* INSTRUCTIONS FOR THE TASK *
Output, exactly and with no pictures, the line that contains "- ナビゲーション構造を定義するファイル" and every line that comes after it in the data below, the last one included.

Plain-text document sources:
^^^^^^^^

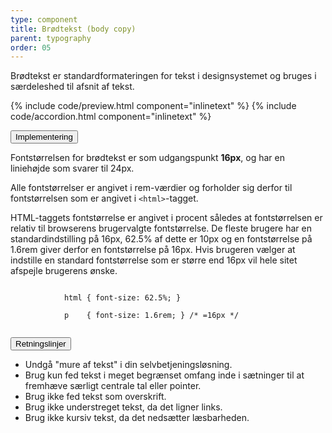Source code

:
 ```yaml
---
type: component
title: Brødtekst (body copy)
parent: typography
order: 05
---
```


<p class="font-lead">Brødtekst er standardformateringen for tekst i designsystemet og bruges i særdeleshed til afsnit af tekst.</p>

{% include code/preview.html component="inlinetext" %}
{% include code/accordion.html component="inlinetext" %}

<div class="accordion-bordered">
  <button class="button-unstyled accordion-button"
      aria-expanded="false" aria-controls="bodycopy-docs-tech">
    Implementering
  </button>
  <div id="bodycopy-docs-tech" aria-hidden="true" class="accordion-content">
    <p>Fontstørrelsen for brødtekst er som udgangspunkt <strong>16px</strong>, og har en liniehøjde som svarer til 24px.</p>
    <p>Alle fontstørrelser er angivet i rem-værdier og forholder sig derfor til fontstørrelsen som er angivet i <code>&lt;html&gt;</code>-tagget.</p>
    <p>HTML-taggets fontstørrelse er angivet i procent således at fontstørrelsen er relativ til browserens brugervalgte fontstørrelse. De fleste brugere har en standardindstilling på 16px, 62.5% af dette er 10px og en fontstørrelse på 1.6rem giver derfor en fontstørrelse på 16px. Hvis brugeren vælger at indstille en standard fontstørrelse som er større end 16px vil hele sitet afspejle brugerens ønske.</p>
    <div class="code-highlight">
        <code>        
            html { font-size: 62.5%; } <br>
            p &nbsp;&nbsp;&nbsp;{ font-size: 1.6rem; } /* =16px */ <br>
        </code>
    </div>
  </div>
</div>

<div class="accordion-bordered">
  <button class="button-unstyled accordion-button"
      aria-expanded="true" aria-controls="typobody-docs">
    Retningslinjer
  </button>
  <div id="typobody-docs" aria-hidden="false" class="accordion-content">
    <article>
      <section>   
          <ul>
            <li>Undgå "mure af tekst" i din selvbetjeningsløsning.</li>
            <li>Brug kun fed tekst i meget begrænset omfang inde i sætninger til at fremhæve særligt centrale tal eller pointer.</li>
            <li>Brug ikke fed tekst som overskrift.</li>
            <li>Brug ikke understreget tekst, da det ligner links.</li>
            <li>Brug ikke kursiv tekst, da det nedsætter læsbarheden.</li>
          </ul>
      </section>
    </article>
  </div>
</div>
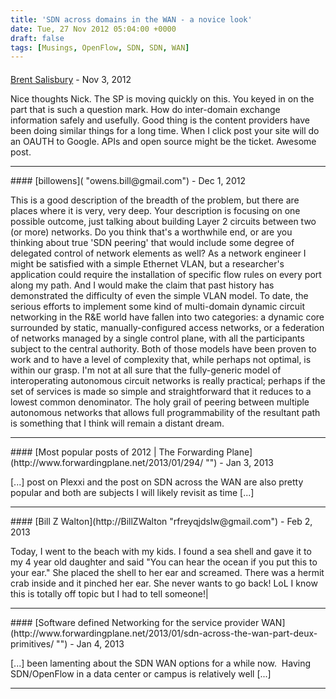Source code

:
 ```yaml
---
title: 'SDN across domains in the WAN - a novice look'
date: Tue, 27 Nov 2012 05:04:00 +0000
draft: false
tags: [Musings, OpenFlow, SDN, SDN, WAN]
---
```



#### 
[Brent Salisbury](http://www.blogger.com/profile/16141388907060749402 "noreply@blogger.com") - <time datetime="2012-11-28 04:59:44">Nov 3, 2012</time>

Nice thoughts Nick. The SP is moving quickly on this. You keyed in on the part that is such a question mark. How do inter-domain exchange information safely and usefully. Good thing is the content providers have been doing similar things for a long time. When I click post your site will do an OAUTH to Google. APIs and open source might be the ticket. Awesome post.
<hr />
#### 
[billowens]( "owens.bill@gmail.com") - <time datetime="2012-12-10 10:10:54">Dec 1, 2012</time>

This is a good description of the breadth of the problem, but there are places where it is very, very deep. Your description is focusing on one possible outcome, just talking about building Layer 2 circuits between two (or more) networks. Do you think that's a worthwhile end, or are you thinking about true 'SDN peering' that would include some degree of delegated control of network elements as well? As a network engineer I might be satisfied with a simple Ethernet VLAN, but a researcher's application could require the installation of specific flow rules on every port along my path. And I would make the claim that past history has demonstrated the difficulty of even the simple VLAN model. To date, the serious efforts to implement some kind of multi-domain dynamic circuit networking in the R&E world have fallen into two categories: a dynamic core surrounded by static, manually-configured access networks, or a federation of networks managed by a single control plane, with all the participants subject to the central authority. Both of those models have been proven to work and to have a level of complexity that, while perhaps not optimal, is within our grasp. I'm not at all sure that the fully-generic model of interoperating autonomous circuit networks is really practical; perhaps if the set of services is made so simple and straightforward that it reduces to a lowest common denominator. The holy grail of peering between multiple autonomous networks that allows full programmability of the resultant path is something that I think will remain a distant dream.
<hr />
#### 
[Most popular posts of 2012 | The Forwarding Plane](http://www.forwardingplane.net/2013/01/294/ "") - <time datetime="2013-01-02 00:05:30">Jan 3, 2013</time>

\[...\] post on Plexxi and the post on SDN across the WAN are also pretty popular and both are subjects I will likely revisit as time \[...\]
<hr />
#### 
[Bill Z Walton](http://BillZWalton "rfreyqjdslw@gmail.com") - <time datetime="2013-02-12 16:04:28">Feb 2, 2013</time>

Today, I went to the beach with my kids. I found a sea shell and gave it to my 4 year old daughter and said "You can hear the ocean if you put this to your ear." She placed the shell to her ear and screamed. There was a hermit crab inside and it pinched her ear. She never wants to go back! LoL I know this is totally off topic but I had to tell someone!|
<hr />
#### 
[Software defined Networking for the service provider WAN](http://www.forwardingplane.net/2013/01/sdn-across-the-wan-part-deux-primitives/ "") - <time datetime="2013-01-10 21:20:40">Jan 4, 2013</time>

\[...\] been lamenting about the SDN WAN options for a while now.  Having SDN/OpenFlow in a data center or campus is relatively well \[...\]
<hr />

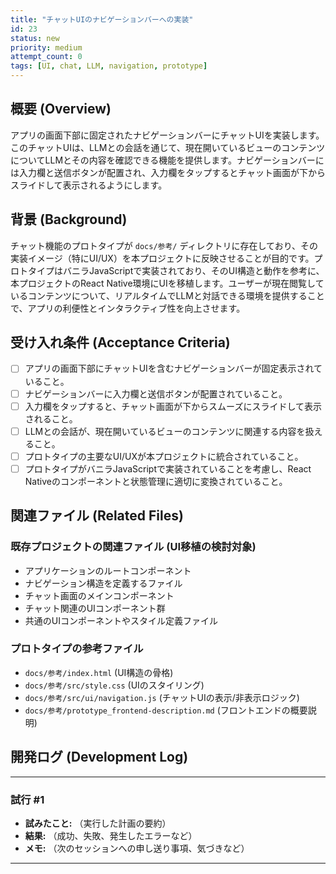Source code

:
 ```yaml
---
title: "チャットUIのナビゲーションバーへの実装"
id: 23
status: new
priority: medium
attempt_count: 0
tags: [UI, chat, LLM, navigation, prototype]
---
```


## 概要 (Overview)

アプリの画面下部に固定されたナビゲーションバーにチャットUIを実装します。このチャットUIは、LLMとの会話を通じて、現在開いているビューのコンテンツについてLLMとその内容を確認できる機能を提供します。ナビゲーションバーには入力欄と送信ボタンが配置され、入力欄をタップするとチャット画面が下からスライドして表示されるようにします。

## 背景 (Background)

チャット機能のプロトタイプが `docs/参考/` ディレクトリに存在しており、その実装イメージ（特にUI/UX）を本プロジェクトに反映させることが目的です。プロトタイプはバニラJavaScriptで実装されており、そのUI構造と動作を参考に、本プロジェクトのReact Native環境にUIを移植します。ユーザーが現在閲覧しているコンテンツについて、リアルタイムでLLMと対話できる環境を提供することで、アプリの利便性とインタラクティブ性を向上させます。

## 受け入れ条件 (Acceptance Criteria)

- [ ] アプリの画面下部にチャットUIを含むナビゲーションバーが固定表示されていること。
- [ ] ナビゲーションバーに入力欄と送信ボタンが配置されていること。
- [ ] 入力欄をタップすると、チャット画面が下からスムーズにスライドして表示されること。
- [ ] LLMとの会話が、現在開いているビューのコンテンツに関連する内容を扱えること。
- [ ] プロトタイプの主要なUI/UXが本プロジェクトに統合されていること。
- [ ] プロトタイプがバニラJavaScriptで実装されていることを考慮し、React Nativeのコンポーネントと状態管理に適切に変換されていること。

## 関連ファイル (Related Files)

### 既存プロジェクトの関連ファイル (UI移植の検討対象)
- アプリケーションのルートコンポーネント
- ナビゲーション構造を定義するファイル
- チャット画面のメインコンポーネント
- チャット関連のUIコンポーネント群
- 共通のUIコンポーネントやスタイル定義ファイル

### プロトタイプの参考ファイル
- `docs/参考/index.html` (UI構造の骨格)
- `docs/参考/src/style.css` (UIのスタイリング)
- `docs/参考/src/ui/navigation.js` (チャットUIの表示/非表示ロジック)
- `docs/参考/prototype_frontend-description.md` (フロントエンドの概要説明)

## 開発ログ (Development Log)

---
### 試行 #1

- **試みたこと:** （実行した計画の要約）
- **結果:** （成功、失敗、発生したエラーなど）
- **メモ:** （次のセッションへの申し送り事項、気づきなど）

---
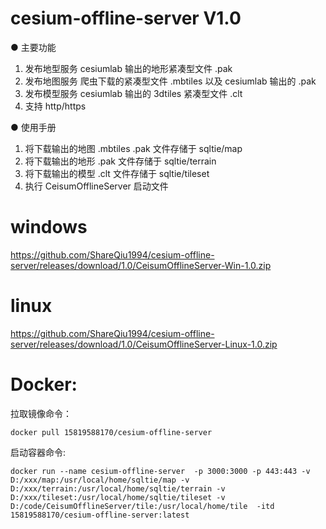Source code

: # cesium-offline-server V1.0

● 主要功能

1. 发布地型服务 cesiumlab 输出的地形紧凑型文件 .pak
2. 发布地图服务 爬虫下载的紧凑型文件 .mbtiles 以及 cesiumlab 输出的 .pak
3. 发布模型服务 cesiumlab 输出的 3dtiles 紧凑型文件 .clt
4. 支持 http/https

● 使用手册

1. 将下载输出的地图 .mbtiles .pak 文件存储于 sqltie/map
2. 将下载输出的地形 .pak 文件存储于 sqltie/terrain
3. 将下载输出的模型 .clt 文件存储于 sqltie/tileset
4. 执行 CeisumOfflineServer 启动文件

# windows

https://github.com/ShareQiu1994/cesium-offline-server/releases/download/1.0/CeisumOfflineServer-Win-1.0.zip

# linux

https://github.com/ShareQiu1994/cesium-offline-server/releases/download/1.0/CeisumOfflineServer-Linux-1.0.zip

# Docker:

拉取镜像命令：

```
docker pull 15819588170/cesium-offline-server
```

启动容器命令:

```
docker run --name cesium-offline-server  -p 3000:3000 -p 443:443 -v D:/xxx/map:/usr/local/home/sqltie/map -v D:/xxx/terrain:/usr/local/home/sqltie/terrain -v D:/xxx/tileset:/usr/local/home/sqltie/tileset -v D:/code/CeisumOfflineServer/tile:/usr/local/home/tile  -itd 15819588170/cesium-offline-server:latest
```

^^^^^^^^

* TASK RESPONSE *
- ナビゲーション構造を定義するファイル
- チャット画面のメインコンポーネント
- チャット関連のUIコンポーネント群
- 共通のUIコンポーネントやスタイル定義ファイル

### プロトタイプの参考ファイル
- `docs/参考/index.html` (UI構造の骨格)
- `docs/参考/src/style.css` (UIのスタイリング)
- `docs/参考/src/ui/navigation.js` (チャットUIの表示/非表示ロジック)
- `docs/参考/prototype_frontend-description.md` (フロントエンドの概要説明)

## 開発ログ (Development Log)

---
### 試行 #1

- **試みたこと:** （実行した計画の要約）
- **結果:** （成功、失敗、発生したエラーなど）
- **メモ:** （次のセッションへの申し送り事項、気づきなど）

---
Source code

: # cesium-offline-server V1.0

● 主要功能

1. 发布地型服务 cesiumlab 输出的地形紧凑型文件 .pak
2. 发布地图服务 爬虫下载的紧凑型文件 .mbtiles 以及 cesiumlab 输出的 .pak
3. 发布模型服务 cesiumlab 输出的 3dtiles 紧凑型文件 .clt
4. 支持 http/https

● 使用手册

1. 将下载输出的地图 .mbtiles .pak 文件存储于 sqltie/map
2. 将下载输出的地形 .pak 文件存储于 sqltie/terrain
3. 将下载输出的模型 .clt 文件存储于 sqltie/tileset
4. 执行 CeisumOfflineServer 启动文件

# windows

https://github.com/ShareQiu1994/cesium-offline-server/releases/download/1.0/CeisumOfflineServer-Win-1.0.zip

# linux

https://github.com/ShareQiu1994/cesium-offline-server/releases/download/1.0/CeisumOfflineServer-Linux-1.0.zip

# Docker:

拉取镜像命令：

```
docker pull 15819588170/cesium-offline-server
```

启动容器命令:

```
docker run --name cesium-offline-server  -p 3000:3000 -p 443:443 -v D:/xxx/map:/usr/local/home/sqltie/map -v D:/xxx/terrain:/usr/local/home/sqltie/terrain -v D:/xxx/tileset:/usr/local/home/sqltie/tileset -v D:/code/CeisumOfflineServer/tile:/usr/local/home/tile  -itd 15819588170/cesium-offline-server:latest
```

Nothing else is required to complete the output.